Brent and I wondered about the possibility of letting it go and still do.  Treating worry instead like a familiar house guest.  Greeting it at the front door and then gently escorting it to the back door and seeing it on its way out.  Is this possible?  Smug and doubt like to shrug this question off.  Which is why I am grateful to have Wisdom Keepers and roaming teachers (everyone) in my life to remind me of the truth. Instead the question is: How is this possible?  Brent asks himself the same question.  Father of two, husband of one, co-holder of mortgage, house full of stuff, stuff full of history, head full of heart, mind full of worry, body full of tension.  The how is in recognizing We are far, far more powerful than we think.  And the “think” part is key.

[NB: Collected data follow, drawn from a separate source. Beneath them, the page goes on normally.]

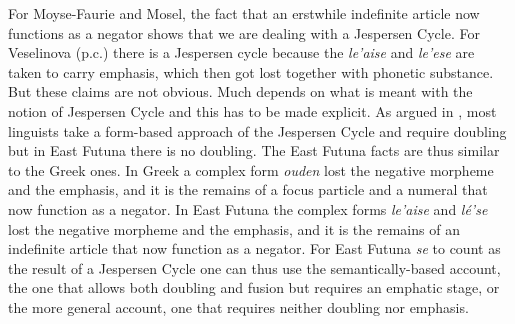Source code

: ﻿\documentclass[output=paper]{langsci/langscibook}
\begin{document}
%
For Moyse-Faurie and Mosel, the fact that an erstwhile indefinite article
now functions as a negator shows that we are dealing with a Jespersen
Cycle. For Veselinova (p.c.) there is a Jespersen cycle because the
\textit{le'aise} and \textit{le'ese} are taken to carry emphasis, which
then got lost together with phonetic substance. But these claims are not
obvious. Much depends on what is meant with the notion of Jespersen Cycle
and this has to be made explicit. As argued in , most
linguists take a form-based approach of the Jespersen Cycle and require
doubling but in East Futuna there is no doubling. The East
Futuna facts are thus similar to the Greek ones. In Greek a
complex form \textit{ouden} lost the negative
morpheme and the emphasis, and it is the remains of a focus particle and a
numeral that now function as a negator. In East Futuna the complex forms
\textit{le'aise} and \textit{lé'se} lost the negative morpheme and the
emphasis, and it is the remains of an indefinite article that now function
as a negator. For East Futuna \textit{se} to count as the result of a
Jespersen Cycle one can thus use the semantically-based account, the one
that allows both doubling and fusion but requires an emphatic stage, or the
more general account, one that requires neither doubling nor emphasis. 
\end{document}
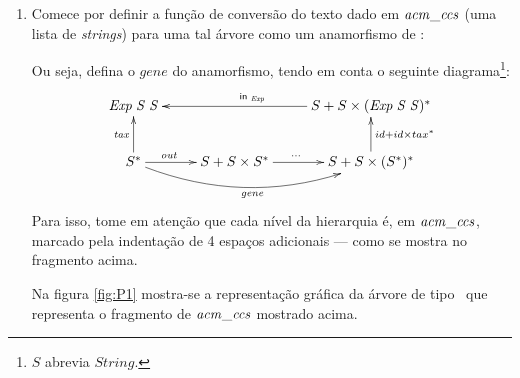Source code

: \documentclass[a4paper]{article}
\newcommand{\Conid}[1]{\mathit{#1}}
\newcommand{\Varid}[1]{\mathit{#1}}
\def\resethooks{%
  \global\let\SaveRestoreHook\empty
  \global\let\ColumnHook\empty}
\let\hspre\empty
\let\hspost\empty
\begin{document}
\begin{enumerate}
\item Comece por definir a função de conversão do texto dado em \ensuremath{\Varid{acm\char95 ccs}}
(uma lista de \emph{strings}) para uma tal árvore como um anamorfismo de \Exp:
%
\resethooks
Ou seja, defina o \ensuremath{\Varid{gene}} do anamorfismo, 
tendo em conta o seguinte diagrama\footnote{\ensuremath{\Conid{S}} abrevia \ensuremath{\Conid{String}}.}:
\begin{eqnarray*}
\xymatrix{
  \ensuremath{\Conid{Exp}\;\Conid{S}\;\Conid{S}} & & S + S \times (\ensuremath{\Conid{Exp}\;\Conid{S}\;\Conid{S}})^*\ar[ll]_{\ensuremath{\mathsf{in}_{\tiny\ \textit{Exp}}}} \\
  S^*\ar@/_1.5pc/[rr]_{\ensuremath{\Varid{gene}}}\ar[r]^(0.35){\ensuremath{\Varid{out}}}\ar[u]^{\ensuremath{\Varid{tax}}} & S + S \times S^*\ar[r]^(0.45){\cdots} & S + S \times (S^*)^*\ar[u]_{id + id \times tax^*}
}
\end{eqnarray*}
Para isso, tome em atenção que cada nível da hierarquia é, em \ensuremath{\Varid{acm\char95 ccs}},
marcado pela indentação de 4 espaços adicionais --- como se mostra no fragmento acima.

Na figura \ref{fig:P1} mostra-se a representação gráfica da árvore de tipo \Exp\ que representa o fragmento de \ensuremath{\Varid{acm\char95 ccs}} mostrado acima.


\end{enumerate}
\end{document}
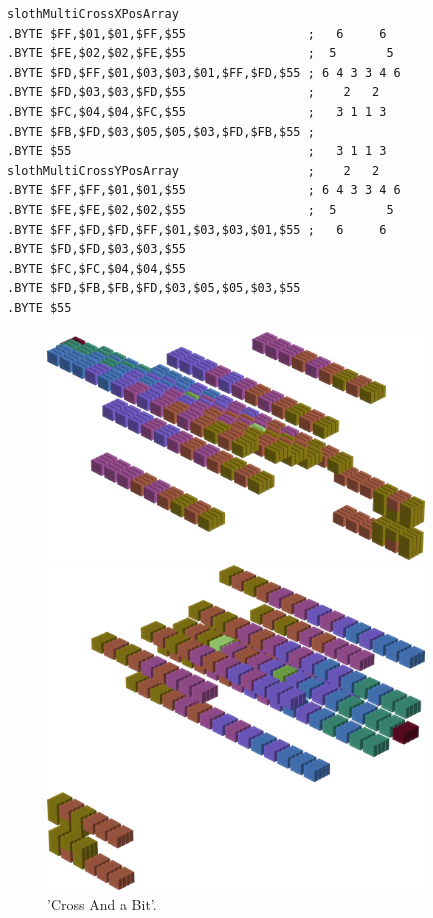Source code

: \begin{minipage}[b]{0.48\linewidth}
\begin{lrbox}{\mybox}%
\begin{lstlisting}[basicstyle=\ttfamily\tiny,escapechar=\%]
slothMultiCrossXPosArray
.BYTE $FF,$01,$01,$FF,$55                 ;   6     6  
.BYTE $FE,$02,$02,$FE,$55                 ;  5       5 
.BYTE $FD,$FF,$01,$03,$03,$01,$FF,$FD,$55 ; 6 4 3 3 4 6
.BYTE $FD,$03,$03,$FD,$55                 ;    2   2   
.BYTE $FC,$04,$04,$FC,$55                 ;   3 1 1 3  
.BYTE $FB,$FD,$03,$05,$05,$03,$FD,$FB,$55 ;            
.BYTE $55                                 ;   3 1 1 3  
slothMultiCrossYPosArray                  ;    2   2   
.BYTE $FF,$FF,$01,$01,$55                 ; 6 4 3 3 4 6
.BYTE $FE,$FE,$02,$02,$55                 ;  5       5 
.BYTE $FF,$FD,$FD,$FF,$01,$03,$03,$01,$55 ;   6     6  
.BYTE $FD,$FD,$03,$03,$55
.BYTE $FC,$FC,$04,$04,$55
.BYTE $FD,$FB,$FB,$FD,$03,$05,$05,$03,$55
.BYTE $55
\end{lstlisting}
\end{lrbox}%
\scalebox{0.8}{\usebox{\mybox}}

\end{minipage}
%
\begin{minipage}[b]{0.48\linewidth}
\begin{figure}[H]
    \centering
    \begin{adjustbox}{width=5cm,margin=0cm 0cm}
      \includegraphics[width=10cm]{src/colorspace_patterns/pattern6-45.png}%
    \end{adjustbox}
    \begin{adjustbox}{width=5cm,margin=0cm 0cm}
      \includegraphics[width=10cm]{src/colorspace_patterns/pattern6-225.png}%
    \end{adjustbox}
\caption{'Cross And a Bit'.}
\end{figure}
\end{minipage}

It’s often the thinking that gets in the way of letting what visits us be what it IS.  Rumi refers to these aspects of ourselves as unexpected visitors.  In one of my favorite poems he describes our being human as a guest house for all visitors..

 The Guest House

 This being human is a guest house.

Every morning a new arrival.

 A joy, a depression, a meanness,

some momentary awareness comes

as an unexpected visitor.

 Welcome and entertain them all!

Even if they’re a crowd of sorrows,

who violently sweep your house

empty of its furniture,

still, treat each guest honorably.

He may be clearing you out

for some new delight.

 The dark thought, the shame, the malice,

meet them at the door laughing,

and invite them in.

 Be grateful for whoever comes,

because each has been sent

as a guide from beyond.

 ~ Rumi ~

It was not always a smooth ride, the past nine months.  Much like gestation it seemed many times.  But we were both cognizant of a different path, a preferred path.  Brent placed his hands on a wheel that had been grooved and well-worn with the habit of worry.  It required full weight to cut a new path.  Possibility and worry, like parallel rails that eventually split off to separate coasts.  Thankfully, we were on the same train.  In the end, he describes it now as serendipity.  He’s more comfortable placing what mysteriously ended up truly okay, better than okay, to something outside of himself.  Knowing him, I get this.  But, since I share a home with him, I could see more clearly what he could not.  Like a sleep-walker who packs a lunch in the middle of the night and then quietly assumes that their roommate did it for them.  I can remind him, the way we all need reminding:  We pack our own lunch.